Я оборачиваюсь. На пороге молодая женщина в белой папахе. У нее серые, навыкат, глаза и круглое, нарумяненное лицо. Она нерешительно подходит ко мне.
— Вы удивляетесь? Я Тетерина.
Я не удивляюсь. Она не могла не прийти: она загнана и окружена, как волчица. Я подвигаю ей стул:
— Садитесь.
Она вынимает платок и плачет. Я молчу. В дверях бесшумно вырастают Егоров и Федя. Они жадно, в упор, разглядывают ее.

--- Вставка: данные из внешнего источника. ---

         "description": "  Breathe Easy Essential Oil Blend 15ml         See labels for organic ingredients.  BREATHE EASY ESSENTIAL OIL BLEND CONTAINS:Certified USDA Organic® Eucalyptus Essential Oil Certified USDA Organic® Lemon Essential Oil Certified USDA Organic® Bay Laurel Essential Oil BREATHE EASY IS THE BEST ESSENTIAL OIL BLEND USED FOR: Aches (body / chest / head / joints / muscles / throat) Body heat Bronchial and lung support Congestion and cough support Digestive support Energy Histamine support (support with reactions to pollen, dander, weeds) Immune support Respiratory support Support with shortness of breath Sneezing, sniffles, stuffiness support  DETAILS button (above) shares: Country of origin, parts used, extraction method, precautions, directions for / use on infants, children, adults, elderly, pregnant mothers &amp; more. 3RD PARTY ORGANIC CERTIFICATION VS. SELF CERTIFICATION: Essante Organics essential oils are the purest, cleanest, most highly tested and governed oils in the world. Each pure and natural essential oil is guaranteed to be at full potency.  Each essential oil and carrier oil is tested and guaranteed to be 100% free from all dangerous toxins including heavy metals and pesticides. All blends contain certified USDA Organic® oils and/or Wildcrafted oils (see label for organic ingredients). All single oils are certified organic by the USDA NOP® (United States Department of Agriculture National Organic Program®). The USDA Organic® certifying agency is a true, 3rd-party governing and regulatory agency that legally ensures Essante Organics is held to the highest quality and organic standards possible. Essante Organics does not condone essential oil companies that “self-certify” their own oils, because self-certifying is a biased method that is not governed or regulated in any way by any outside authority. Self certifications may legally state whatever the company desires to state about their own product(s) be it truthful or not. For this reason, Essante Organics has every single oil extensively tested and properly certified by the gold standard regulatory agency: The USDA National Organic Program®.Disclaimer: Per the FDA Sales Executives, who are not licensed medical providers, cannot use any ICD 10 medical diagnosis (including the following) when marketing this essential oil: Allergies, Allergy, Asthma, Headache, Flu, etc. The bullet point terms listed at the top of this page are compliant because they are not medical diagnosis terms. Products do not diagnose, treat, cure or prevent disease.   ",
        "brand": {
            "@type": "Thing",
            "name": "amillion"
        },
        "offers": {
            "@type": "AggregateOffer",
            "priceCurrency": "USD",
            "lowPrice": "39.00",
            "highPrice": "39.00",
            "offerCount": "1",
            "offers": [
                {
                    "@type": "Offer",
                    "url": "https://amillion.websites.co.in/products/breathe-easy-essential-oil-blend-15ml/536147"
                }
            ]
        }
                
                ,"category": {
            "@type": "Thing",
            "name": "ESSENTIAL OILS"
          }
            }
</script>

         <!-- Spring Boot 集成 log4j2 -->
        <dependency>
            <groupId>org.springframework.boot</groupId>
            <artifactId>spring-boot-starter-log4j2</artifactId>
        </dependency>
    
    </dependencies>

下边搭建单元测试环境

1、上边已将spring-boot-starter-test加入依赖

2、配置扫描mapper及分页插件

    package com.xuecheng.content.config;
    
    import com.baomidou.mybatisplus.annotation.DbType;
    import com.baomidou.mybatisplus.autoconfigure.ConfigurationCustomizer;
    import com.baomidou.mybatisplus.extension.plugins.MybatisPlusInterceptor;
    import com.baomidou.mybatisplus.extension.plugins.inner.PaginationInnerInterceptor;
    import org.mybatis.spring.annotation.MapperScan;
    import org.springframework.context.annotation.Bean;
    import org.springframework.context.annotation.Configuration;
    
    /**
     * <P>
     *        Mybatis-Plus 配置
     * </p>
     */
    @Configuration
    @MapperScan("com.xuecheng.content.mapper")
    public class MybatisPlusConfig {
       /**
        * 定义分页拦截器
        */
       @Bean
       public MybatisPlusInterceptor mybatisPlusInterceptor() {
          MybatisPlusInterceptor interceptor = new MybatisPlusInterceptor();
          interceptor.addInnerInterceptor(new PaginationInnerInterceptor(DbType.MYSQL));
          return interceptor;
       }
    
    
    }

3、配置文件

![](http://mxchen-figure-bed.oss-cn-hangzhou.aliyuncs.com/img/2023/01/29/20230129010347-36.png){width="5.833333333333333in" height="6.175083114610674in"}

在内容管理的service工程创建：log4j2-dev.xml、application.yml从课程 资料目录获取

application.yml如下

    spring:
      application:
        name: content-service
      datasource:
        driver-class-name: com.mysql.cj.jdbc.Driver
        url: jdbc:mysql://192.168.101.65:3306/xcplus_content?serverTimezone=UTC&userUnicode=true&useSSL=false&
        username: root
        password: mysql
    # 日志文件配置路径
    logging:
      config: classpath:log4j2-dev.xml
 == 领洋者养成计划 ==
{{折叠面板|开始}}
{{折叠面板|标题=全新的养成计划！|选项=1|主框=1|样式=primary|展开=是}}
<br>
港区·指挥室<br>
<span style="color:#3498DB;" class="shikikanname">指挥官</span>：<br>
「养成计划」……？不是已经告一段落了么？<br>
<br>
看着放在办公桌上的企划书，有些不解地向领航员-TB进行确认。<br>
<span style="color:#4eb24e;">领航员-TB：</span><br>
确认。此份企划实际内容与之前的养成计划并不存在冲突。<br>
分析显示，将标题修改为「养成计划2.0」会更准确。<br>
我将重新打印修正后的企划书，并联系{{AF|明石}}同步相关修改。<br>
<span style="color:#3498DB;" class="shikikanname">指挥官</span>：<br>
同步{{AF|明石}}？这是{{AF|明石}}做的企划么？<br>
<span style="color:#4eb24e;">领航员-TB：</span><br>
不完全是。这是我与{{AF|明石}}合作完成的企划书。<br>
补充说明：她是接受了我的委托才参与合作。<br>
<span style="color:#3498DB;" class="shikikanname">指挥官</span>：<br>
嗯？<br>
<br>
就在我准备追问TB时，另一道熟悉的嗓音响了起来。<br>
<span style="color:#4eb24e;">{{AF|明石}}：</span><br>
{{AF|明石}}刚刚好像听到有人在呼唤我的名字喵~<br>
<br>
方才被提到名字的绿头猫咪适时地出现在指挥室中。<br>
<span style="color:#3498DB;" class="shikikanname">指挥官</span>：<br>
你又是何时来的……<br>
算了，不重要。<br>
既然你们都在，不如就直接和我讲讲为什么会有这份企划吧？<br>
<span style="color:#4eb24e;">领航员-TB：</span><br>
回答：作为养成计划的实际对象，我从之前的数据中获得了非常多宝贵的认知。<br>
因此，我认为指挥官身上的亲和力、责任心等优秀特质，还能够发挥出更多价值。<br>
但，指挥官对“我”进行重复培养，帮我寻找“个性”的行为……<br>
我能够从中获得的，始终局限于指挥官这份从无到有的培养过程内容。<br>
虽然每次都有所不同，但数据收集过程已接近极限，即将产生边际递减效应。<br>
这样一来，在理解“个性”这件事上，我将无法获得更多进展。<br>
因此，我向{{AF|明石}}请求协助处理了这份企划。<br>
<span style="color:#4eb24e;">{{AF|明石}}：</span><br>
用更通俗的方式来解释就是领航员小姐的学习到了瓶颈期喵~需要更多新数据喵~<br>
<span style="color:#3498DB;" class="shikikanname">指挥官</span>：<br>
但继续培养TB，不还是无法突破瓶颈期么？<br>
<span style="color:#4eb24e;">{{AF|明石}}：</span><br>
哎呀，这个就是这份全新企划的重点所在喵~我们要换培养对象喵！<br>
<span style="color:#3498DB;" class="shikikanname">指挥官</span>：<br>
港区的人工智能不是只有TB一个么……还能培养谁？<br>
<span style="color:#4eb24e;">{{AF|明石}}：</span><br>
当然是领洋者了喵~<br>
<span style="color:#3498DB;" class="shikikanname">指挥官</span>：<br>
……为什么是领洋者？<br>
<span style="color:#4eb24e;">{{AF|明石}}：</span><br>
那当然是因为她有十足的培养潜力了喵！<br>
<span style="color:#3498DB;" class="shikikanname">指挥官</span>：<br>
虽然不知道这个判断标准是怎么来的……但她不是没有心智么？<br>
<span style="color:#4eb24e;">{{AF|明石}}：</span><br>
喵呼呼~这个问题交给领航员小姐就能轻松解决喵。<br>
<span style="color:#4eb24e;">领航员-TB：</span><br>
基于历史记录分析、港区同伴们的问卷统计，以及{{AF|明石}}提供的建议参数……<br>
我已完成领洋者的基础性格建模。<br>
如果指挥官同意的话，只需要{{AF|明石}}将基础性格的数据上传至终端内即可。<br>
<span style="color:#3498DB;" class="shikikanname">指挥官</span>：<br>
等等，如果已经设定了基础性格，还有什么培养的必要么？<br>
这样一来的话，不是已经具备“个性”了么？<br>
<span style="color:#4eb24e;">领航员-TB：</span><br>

— Я пришла… Я пришла предложить вам свои услуги…
— Какие услуги?
— Я хочу служить белым.
— Вы были агентом Че-ка?
Она говорит сквозь слезы:
— Заставили… Поневоле…
— Ваш муж повешен?
— Он мне не муж…
Горячий обруч сжимает мне горло… Она своею рукой расстреливала наших солдат. Она перед смертью издевалась над ними. Мы повесили ее мужа. А теперь она предает своих.
— На службу я вас не приму.
Она с улыбкой опускает глаза.
— Напрасно… Я готова на все…
— На все?.. Послушайте, вот что. Предлагаю на выбор. Либо я вас отдам вот им, либо… либо вы застрелитесь сами. Решайте.
Егоров и Федя понемногу придвигаются к ней. Она не верит. Она говорит:
— Вы шутите?
— Не может этого быть…
— Ординарцы!
Она встала. Она поняла, наконец. Она не плачет и не улыбается больше. И вдруг, с размаху, падает на пол. Бьется полное, обессиленное внезапно, тело. Я говорю:
— Уберите ее.
Егоров подходит и толкает ее сапогом.
— Вставай, бесовка… Пора.
А Федя подмигивает единственным глазом:
— Пожалуйте, мадам, бриться.
«Соль — добрая вещь. Но ежели соль не солона будет, чем вы ее поправите? Имейте в себе соль». Так сказано в Евангелии от Луки. Соли у нас не занимать стать. Крепкой, соленой соли. Довольно ее и у них, у наших непримиримых врагов. С точки зрения спокойного кресла, чистых комнат и уравновешенной жизни, мы такие же разбойники, как они. Я уже сказал: «Мы мазаны одним миром». Пусть так. Но я спрашиваю: что лучше, благоденственное, то есть, в сущности, подлое, житие или наша греховность? Кто ближе к истине, святой Касьян или святой Николай? Касьян в ризах, в благочестии и в молитве. Николаи в рубище, в грязи и в крови. Но ведь Николая празднуют девять раз в один год. Что мы знаем? Разве нам дано знать? «Я взглянул, и вот конь вороной, и на нем всадник, имеющий меру в руке своей».